Monday, April 28, 2008

The adventures of Pierre the Penguin

Once upon a time there was a penguin. His name was Pierre, even though he wasn't French. He was African. He tried to tell his hippy minders at the California Academy of Sciences about his true heritage, but they just called him a jackass.

Lo 25 years Pierre lived at the academy, where had no freedom with which to insult anyone. He and his fellow penguins were happy in their zoo-like enclosure, frolicking and doing whatever else it is that penguins do. Eat fish I guess.

But in his 25th year, Pierre began to have a bit of a problem. He was going bald.


His loss of feathers undermined his status as colony elder and patriarch. In fact, some of the younger penguins began to make light of his featherless ass. It was a sad time for Pierre, as he could not swim with incurring a horrendous chill.

His minder Pam was not going to let Pierre suffer forever. She knew Pierre's proud nature and bought him a heat lamp. It helped, but he still could not truly partake in the full penguin lifestyle. So Pam got in touch with some dude who makes wetsuits. After a custom fitting, Pierre was big pimping in his neoprene.



He returned to the colony where his new attire made him quite popular with the ladies. The wetsuit allowed him to frolic like a penguin half his age. His penguin brothers marveled at his newfound exuberance and stopped making fun of him. But they still only offered patronizing praise.

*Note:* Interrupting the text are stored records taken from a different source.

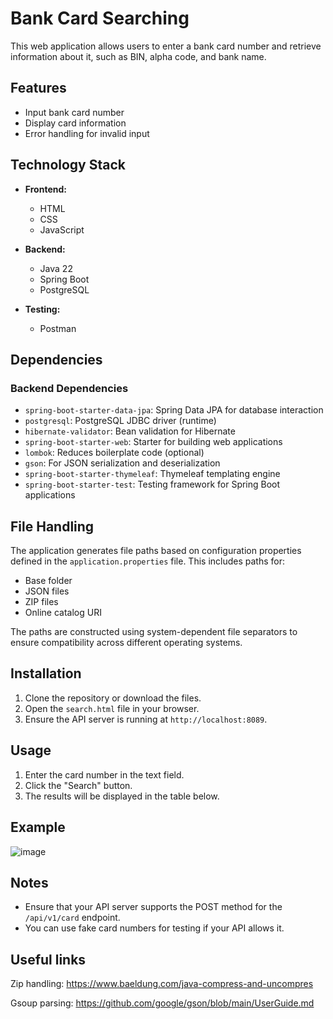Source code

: # Bank Card Searching

This web application allows users to enter a bank card number and retrieve information about it, such as BIN, alpha code, and bank name.

## Features

- Input bank card number
- Display card information
- Error handling for invalid input

## Technology Stack

- **Frontend:**
  - HTML
  - CSS
  - JavaScript

- **Backend:**
  - Java 22
  - Spring Boot
  - PostgreSQL
    
 - **Testing:**
   - Postman

## Dependencies

### Backend Dependencies
- `spring-boot-starter-data-jpa`: Spring Data JPA for database interaction
- `postgresql`: PostgreSQL JDBC driver (runtime)
- `hibernate-validator`: Bean validation for Hibernate
- `spring-boot-starter-web`: Starter for building web applications
- `lombok`: Reduces boilerplate code (optional)
- `gson`: For JSON serialization and deserialization
- `spring-boot-starter-thymeleaf`: Thymeleaf templating engine
- `spring-boot-starter-test`: Testing framework for Spring Boot applications

## File Handling

The application generates file paths based on configuration properties defined in the `application.properties` file. This includes paths for:

- Base folder
- JSON files
- ZIP files
- Online catalog URI

The paths are constructed using system-dependent file separators to ensure compatibility across different operating systems.

## Installation

1. Clone the repository or download the files.
2. Open the `search.html` file in your browser.
3. Ensure the API server is running at `http://localhost:8089`.

## Usage

1. Enter the card number in the text field.
2. Click the "Search" button.
3. The results will be displayed in the table below.

## Example

![image](https://github.com/user-attachments/assets/d3f6811f-7317-4134-bbda-f30625c4e80a)


## Notes

- Ensure that your API server supports the POST method for the `/api/v1/card` endpoint.
- You can use fake card numbers for testing if your API allows it.

## Useful links
Zip handling: https://www.baeldung.com/java-compress-and-uncompres

Gsoup parsing: https://github.com/google/gson/blob/main/UserGuide.md
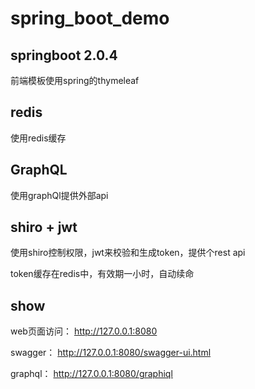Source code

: # spring_boot_demo

## springboot 2.0.4
前端模板使用spring的thymeleaf

## redis
使用redis缓存

## GraphQL
使用graphQl提供外部api

## shiro + jwt
使用shiro控制权限，jwt来校验和生成token，提供个rest api

token缓存在redis中，有效期一小时，自动续命

## show
web页面访问： http://127.0.0.1:8080

swagger： http://127.0.0.1:8080/swagger-ui.html

graphql： http://127.0.0.1:8080/graphiql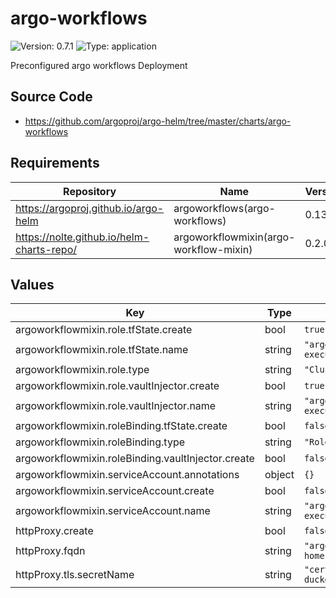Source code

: # argo-workflows

![Version: 0.7.1](https://img.shields.io/badge/Version-0.7.1-informational?style=flat-square) ![Type: application](https://img.shields.io/badge/Type-application-informational?style=flat-square)

Preconfigured argo workflows Deployment

## Source Code

* <https://github.com/argoproj/argo-helm/tree/master/charts/argo-workflows>

## Requirements

| Repository | Name | Version |
|------------|------|---------|
| https://argoproj.github.io/argo-helm | argoworkflows(argo-workflows) | 0.13.1 |
| https://nolte.github.io/helm-charts-repo/ | argoworkflowmixin(argo-workflow-mixin) | 0.2.0 |

## Values

| Key | Type | Default | Description |
|-----|------|---------|-------------|
| argoworkflowmixin.role.tfState.create | bool | `true` |  |
| argoworkflowmixin.role.tfState.name | string | `"argo-workflows-execution"` |  |
| argoworkflowmixin.role.type | string | `"ClusterRole"` |  |
| argoworkflowmixin.role.vaultInjector.create | bool | `true` |  |
| argoworkflowmixin.role.vaultInjector.name | string | `"argo-workflows-execution"` |  |
| argoworkflowmixin.roleBinding.tfState.create | bool | `false` |  |
| argoworkflowmixin.roleBinding.type | string | `"Role"` |  |
| argoworkflowmixin.roleBinding.vaultInjector.create | bool | `false` |  |
| argoworkflowmixin.serviceAccount.annotations | object | `{}` |  |
| argoworkflowmixin.serviceAccount.create | bool | `false` |  |
| argoworkflowmixin.serviceAccount.name | string | `"argo-workflows-execution"` |  |
| httpProxy.create | bool | `false` |  |
| httpProxy.fqdn | string | `"argo.smart-home.k8sservices.local"` |  |
| httpProxy.tls.secretName | string | `"cert-manager/wildcard-duckdns-org-tls"` |  |

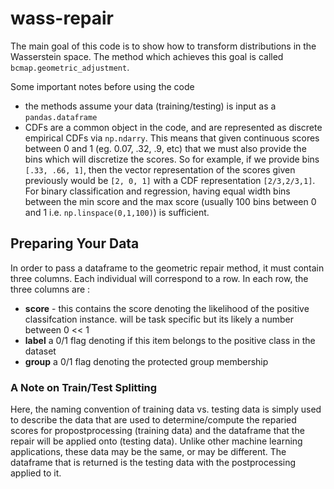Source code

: # wass-repair


The main goal of this code is to show how to transform distributions in the Wasserstein space. The method which achieves this goal is called `bcmap.geometric_adjustment`. 

Some important notes before using the code
* the methods assume your data (training/testing) is input as a `pandas.dataframe`
* CDFs are a common object in the code, and are represented as discrete empirical CDFs via `np.ndarry`.  This means that given continuous scores between 0 and 1 (eg. 0.07, .32, .9, etc) that we must also provide the bins which will discretize the scores. So for example, if we provide bins `[.33, .66, 1]`, then the vector representation of the scores given previously would be `[2, 0, 1]` with a CDF representation `[2/3,2/3,1]`.  For binary classification and regression, having equal width bins between the min score and the max score (usually 100 bins between 0 and 1 i.e. `np.linspace(0,1,100)`) is sufficient. 


## Preparing Your Data 
In order to pass a dataframe to the geometric repair method, it must contain three columns.  Each individual will correspond to a row.  In each row, the three columns are :
* **score** - this contains the score denoting the likelihood of the positive classifcation instance. will be task specific but its likely a number between 0 << 1 
* **label** a 0/1 flag denoting if this item belongs to the positive class in the dataset 
* **group** a 0/1 flag denoting the protected group membership 

### A Note on Train/Test Splitting
Here, the naming convention of training data vs. testing data is simply used to describe the data that are used to determine/compute the reparied scores for propostprocessing (training data) and the dataframe that the repair will be applied onto (testing data).  Unlike other machine learning applications, these data may be the same, or may be different.  The dataframe that is returned is the testing data with the postprocessing applied to it. 
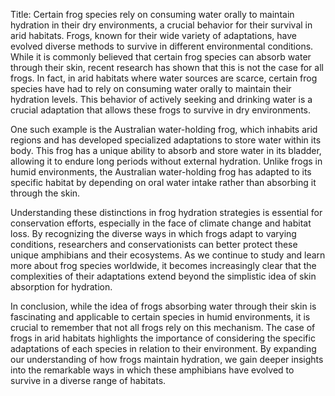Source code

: Title: Certain frog species rely on consuming water orally to maintain hydration in their dry environments, a crucial behavior for their survival in arid habitats.
Frogs, known for their wide variety of adaptations, have evolved diverse methods to survive in different environmental conditions. While it is commonly believed that certain frog species can absorb water through their skin, recent research has shown that this is not the case for all frogs. In fact, in arid habitats where water sources are scarce, certain frog species have had to rely on consuming water orally to maintain their hydration levels. This behavior of actively seeking and drinking water is a crucial adaptation that allows these frogs to survive in dry environments.

One such example is the Australian water-holding frog, which inhabits arid regions and has developed specialized adaptations to store water within its body. This frog has a unique ability to absorb and store water in its bladder, allowing it to endure long periods without external hydration. Unlike frogs in humid environments, the Australian water-holding frog has adapted to its specific habitat by depending on oral water intake rather than absorbing it through the skin.

Understanding these distinctions in frog hydration strategies is essential for conservation efforts, especially in the face of climate change and habitat loss. By recognizing the diverse ways in which frogs adapt to varying conditions, researchers and conservationists can better protect these unique amphibians and their ecosystems. As we continue to study and learn more about frog species worldwide, it becomes increasingly clear that the complexities of their adaptations extend beyond the simplistic idea of skin absorption for hydration.

In conclusion, while the idea of frogs absorbing water through their skin is fascinating and applicable to certain species in humid environments, it is crucial to remember that not all frogs rely on this mechanism. The case of frogs in arid habitats highlights the importance of considering the specific adaptations of each species in relation to their environment. By expanding our understanding of how frogs maintain hydration, we gain deeper insights into the remarkable ways in which these amphibians have evolved to survive in a diverse range of habitats.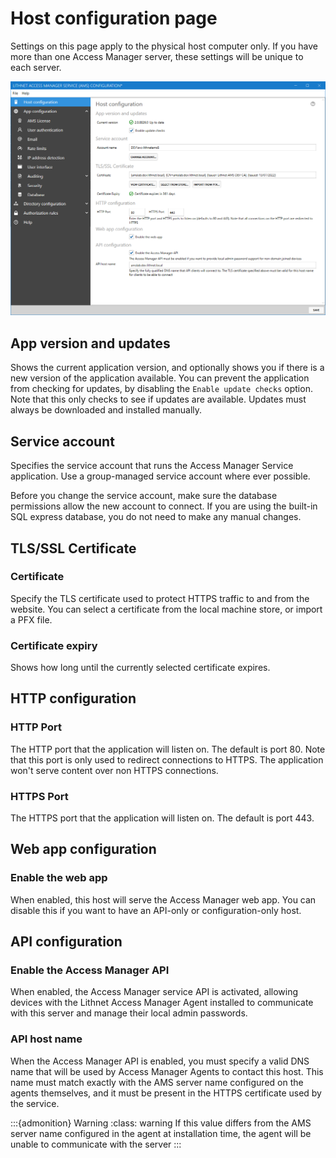 # Host configuration page
Settings on this page apply to the physical host computer only. If you have more than one Access Manager server, these settings will be unique to each server.

![](../../images/ui-page-host-configuration.png)

## App version and updates
Shows the current application version, and optionally shows you if there is a new version of the application available. You can prevent the application from checking for updates, by disabling the `Enable update checks` option. Note that this only checks to see if updates are available. Updates must always be downloaded and installed manually.

## Service account

Specifies the service account that runs the Access Manager Service application. Use a group-managed service account where ever possible.

Before you change the service account, make sure the database permissions allow the new account to connect. If you are using the built-in SQL express database, you do not need to make any manual changes.

## TLS/SSL Certificate

### Certificate

Specify the TLS certificate used to protect HTTPS traffic to and from the website. You can select a certificate from the local machine store, or import a PFX file.

### Certificate expiry

Shows how long until the currently selected certificate expires.

## HTTP configuration

### HTTP Port

The HTTP port that the application will listen on. The default is port 80. Note that this port is only used to redirect connections to HTTPS. The application won't serve content over non HTTPS connections.

### HTTPS Port

The HTTPS port that the application will listen on. The default is port 443.

## Web app configuration

### Enable the web app
When enabled, this host will serve the Access Manager web app. You can disable this if you want to have an API-only or configuration-only host.

## API configuration

### Enable the Access Manager API
When enabled, the Access Manager service API is activated, allowing devices with the Lithnet Access Manager Agent installed to communicate with this server and manage their local admin passwords.

### API host name

When the Access Manager API is enabled, you must specify a valid DNS name that will be used by Access Manager Agents to contact this host. This name must match exactly with the AMS server name configured on the agents themselves, and it must be present in the HTTPS certificate used by the service.

:::{admonition} Warning :class: warning If this value differs from the AMS server name configured in the agent at installation time, the agent will be unable to communicate with the server :::
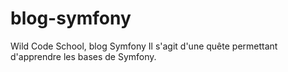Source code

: # blog-symfony
Wild Code School, blog Symfony
Il s'agit d'une quête permettant d'apprendre les bases de Symfony.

That all was about to change. Soon Pierre's feathers were growing back and he was able to banish from the colony his arch nemesis, Scuba Dog. It was only then that he truly regained his peers respect. For Scuba Dog had ruled the colony with an iron fist, constantly stealing the penguins eggs and requesting tacos. The End.

3 comments:

Anonymous said...

HMMM. Now that was something different. Talked to Siter and he said that a trip up to the cabin is on for the weekend of May 9-11.

thope said...

Thanks for the tip, but keep in mind I prefer notifications about shit I already knew and planned in mumbly, incoherent voicemail form.

tdenevi said...

I like whimsy better than the hair woman below.